Shiv qui versa les moissons et qui fit souffler les vents,

Assis aux portes en fleur d’un jour des anciens temps,

Donnait à chacun sa part: vivre, labeur, destinée,

Du mendiant sur le seuil à la tête couronnée.

Toutes choses a-t-il faites, Shiva le Préservateur,

Mahadeo! Mahadeo! toutes choses:

L’épine pour le chameau roux, le foin pour les bœufs du labour,

Et le sein des mères pour la tête endormie, ô petit fils de mon amour!

Petit Toomai accompagnait la chanson d’un joyeux tunk-a-tunk à la fin de chaque couplet, jusqu’au moment où il eut sommeil et s’étendit lui-même sur le fourrage, à côté de Kala Nag. Enfin les éléphants commencèrent à se coucher, l’un après l’autre, selon leur coutume; et bientôt, Kala Nag, à la droite de la ligne, demeura seul debout: il se balançait lentement, de ci de là, les oreilles tendues en avant pour écouter le vent du soir qui soufflait tout doucement à travers les montagnes.

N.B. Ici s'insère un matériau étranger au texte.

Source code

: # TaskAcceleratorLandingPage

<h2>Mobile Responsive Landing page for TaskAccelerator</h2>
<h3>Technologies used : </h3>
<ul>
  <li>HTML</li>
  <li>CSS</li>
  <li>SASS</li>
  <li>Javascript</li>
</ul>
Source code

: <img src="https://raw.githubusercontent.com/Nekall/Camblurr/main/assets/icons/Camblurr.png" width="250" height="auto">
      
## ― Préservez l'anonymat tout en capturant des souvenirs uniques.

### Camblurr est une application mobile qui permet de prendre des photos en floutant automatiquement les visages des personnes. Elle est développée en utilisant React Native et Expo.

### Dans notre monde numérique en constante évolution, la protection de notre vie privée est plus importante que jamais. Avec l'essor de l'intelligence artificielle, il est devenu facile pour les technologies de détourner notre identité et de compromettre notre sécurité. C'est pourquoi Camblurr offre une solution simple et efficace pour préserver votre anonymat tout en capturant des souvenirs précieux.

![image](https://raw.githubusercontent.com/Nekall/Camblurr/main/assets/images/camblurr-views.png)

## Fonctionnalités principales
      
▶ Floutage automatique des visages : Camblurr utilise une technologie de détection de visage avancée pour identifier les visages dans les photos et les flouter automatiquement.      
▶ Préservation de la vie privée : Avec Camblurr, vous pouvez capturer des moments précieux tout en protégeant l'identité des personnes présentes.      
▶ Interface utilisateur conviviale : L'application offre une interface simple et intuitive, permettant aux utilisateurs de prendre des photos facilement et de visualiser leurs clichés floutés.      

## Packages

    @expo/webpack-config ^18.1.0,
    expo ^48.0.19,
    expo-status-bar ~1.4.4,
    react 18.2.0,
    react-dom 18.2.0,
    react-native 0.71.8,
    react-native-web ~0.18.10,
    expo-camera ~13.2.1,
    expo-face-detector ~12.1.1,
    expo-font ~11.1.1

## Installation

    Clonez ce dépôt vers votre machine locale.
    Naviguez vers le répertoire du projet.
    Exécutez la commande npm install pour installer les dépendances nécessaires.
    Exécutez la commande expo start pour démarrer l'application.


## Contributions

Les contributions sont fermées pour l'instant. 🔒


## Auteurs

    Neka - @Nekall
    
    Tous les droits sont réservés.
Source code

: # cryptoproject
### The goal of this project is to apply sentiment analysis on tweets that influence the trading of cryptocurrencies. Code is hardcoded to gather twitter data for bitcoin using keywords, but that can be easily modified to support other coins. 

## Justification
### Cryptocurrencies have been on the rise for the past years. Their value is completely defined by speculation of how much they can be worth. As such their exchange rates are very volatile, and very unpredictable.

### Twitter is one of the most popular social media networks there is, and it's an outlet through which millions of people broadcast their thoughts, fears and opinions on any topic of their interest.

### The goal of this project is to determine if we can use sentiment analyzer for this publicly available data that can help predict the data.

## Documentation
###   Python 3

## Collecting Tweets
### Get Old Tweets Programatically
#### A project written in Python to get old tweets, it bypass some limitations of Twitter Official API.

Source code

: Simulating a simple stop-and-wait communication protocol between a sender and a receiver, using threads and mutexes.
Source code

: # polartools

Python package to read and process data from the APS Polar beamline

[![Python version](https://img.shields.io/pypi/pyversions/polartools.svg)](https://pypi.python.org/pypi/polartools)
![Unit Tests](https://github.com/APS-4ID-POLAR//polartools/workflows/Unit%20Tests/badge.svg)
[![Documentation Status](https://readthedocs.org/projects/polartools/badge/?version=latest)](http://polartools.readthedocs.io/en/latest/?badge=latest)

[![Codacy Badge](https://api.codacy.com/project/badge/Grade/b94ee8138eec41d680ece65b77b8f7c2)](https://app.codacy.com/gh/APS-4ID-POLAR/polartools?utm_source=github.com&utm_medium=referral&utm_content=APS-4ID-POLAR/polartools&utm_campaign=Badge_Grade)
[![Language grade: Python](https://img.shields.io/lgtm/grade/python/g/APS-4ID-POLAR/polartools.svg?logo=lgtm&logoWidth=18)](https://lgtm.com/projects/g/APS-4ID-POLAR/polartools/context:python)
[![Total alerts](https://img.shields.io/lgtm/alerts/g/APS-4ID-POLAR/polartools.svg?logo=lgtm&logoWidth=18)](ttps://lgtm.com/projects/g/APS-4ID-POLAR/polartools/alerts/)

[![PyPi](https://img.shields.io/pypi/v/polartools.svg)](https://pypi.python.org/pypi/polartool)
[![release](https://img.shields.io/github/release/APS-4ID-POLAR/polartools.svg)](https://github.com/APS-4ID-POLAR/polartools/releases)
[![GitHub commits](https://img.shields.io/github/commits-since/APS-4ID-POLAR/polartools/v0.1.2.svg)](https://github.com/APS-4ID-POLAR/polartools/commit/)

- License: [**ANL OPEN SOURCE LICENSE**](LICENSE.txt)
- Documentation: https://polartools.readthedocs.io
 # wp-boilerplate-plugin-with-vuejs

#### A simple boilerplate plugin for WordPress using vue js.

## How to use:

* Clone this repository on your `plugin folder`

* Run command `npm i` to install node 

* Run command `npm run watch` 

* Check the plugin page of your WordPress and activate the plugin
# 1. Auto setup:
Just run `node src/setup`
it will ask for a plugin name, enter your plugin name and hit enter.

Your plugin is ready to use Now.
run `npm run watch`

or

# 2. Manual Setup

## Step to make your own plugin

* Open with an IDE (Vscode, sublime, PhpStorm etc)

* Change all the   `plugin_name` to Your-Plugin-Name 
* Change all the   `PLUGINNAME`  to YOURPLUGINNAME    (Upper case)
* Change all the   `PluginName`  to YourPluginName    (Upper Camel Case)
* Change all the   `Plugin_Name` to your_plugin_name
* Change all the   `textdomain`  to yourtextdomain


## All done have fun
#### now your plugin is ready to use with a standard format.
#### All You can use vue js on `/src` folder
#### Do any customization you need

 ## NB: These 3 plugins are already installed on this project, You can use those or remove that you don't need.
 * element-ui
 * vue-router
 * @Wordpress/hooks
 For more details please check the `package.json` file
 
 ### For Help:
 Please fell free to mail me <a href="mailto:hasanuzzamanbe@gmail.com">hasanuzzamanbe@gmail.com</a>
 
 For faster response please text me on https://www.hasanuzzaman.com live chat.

L’air était rempli de tous les bruits de la nuit, qui, rassemblés, font un seul grand silence: le clic-clac d’une tige de bambou contre l’autre, le frou-frou d’une chose vivante dans l’épaisseur de la brousse, le grattement et le cri étouffé d’un oiseau à demi réveillé (les oiseaux sont éveillés dans la nuit beaucoup plus souvent qu’on ne pense), une chute d’eau; très loin...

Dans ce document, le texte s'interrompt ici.